Generic bird boxes can provide nesting space for robins, blackbirds, blue and great tits, thrushes and more. However, some species of bird require specific nesting conditions to be able to successfully rear their young, including the house sparrow, black redstart and peregrine falcon. For these species, specific nesting boxes can be purchased or built.
Invertebrate features should be designed to provide additional habitat value for a range of invertebrates.
The planting of native vegetation will attract insects, but further features will attract insects with specialist requirements, such as burrowing bees and wasp. These features may include rubble mounds, log piles or insect houses.
A suitably qualified ecologist should be consulted to advise on the type, quantity and installation of the features, depending on the situation presented at each site.
Urbanisation of many cities has reduced the availability of food sources for many urban dwelling bird species. The installation and maintenance of bird feeders will provide a rich food source for birds when their need is at its greatest.
Feeders can be filled with seeds, nuts and fruit, or balls of fat can be hung to attract birds to specific locations. Bird feeders can be purchased and put up straight away, or they can be created from recyclable materials, providing opportunities for local engagement and education.
The provision of artificial bat roosts will encourage bats to colonise in urban areas and should be placed in areas which are likely to remain undisturbed by human actions for the foreseeable future.

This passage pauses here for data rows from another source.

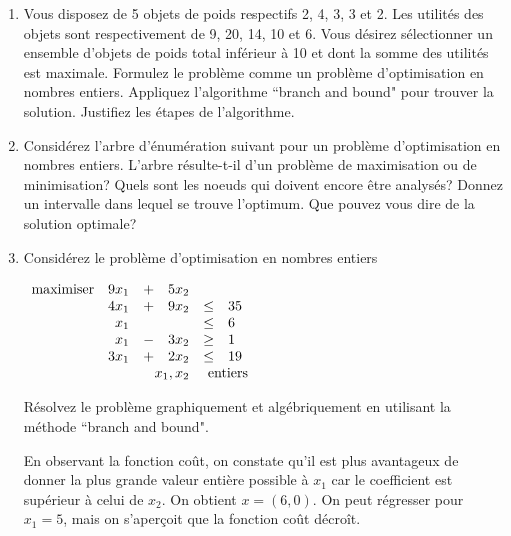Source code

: \begin{enumerate}
  \item Vous disposez de 5 objets de poids respectifs 2, 4, 3, 3 et 2. Les
    utilités des objets sont respectivement de 9, 20, 14, 10 et 6. Vous désirez
    sélectionner un ensemble d'objets de poids total inférieur  à 10
    et dont la somme des utilités est maximale.  Formulez le problème
    comme un problème d'optimisation en nombres entiers. Appliquez l'algorithme ``branch and bound" pour trouver la
    solution. Justifiez les étapes de l'algorithme.


    \begin{solution}
      \nosolution
    \end{solution}

  \item  Considérez l'arbre d'énumération suivant pour un problème d'optimisation en nombres entiers. L'arbre
    résulte-t-il d'un problème de maximisation ou de minimisation?  Quels sont les noeuds qui doivent encore être analysés? Donnez
    un intervalle dans lequel se trouve l'optimum. Que pouvez vous dire de la solution optimale?








    \begin{solution}
      \nosolution
    \end{solution}

  \item Considérez le problème d'optimisation en nombres entiers

    $
    \begin{array}{lrcrcl}
      \maxi & 9x_1 & +&  5 x_2\\
      & 4 x_1 &+& 9 x_2  & \leq & 35 \\
      & x_1    &  &       &  \leq & 6\\
      &   x_1& -&  3x_2  & \geq & 1 \\
      & 3 x_1    & + & 2x_2   &  \leq & 19\\
      &   \multicolumn{3}{r}{x_1, x_2}  & \multicolumn{2}{l}{\mbox{ entiers}}
    \end{array}
    $


    Résolvez le problème graphiquement et algébriquement en utilisant la méthode ``branch and bound".



    \begin{solution}
      En observant la fonction coût, on constate qu'il est plus avantageux de donner la plus grande valeur entière possible à $x_{1}$ car le coefficient est supérieur à celui de $x_{2}$. On obtient $x = (6,0)$. On peut régresser pour $x_{1} = 5$, mais on s'aperçoit que la fonction coût décroît.
    \end{solution}


\end{enumerate}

Bat boxes either come in the form of attachable boxes which can be retrofitted to the external façade of a building, or hollowed bricks/units which can form part of the structure of a building, with holes facing out to allow bats to enter and exit the roosts.
The roosts can be designed for a few bats, or for entire colonies, with a range of specifications to suit the different situations presented at each building.
A suitably qualified ecologist should be consulted to advise on the box type, quantity, location, and the aspect of installation depending on the situation presented for each site.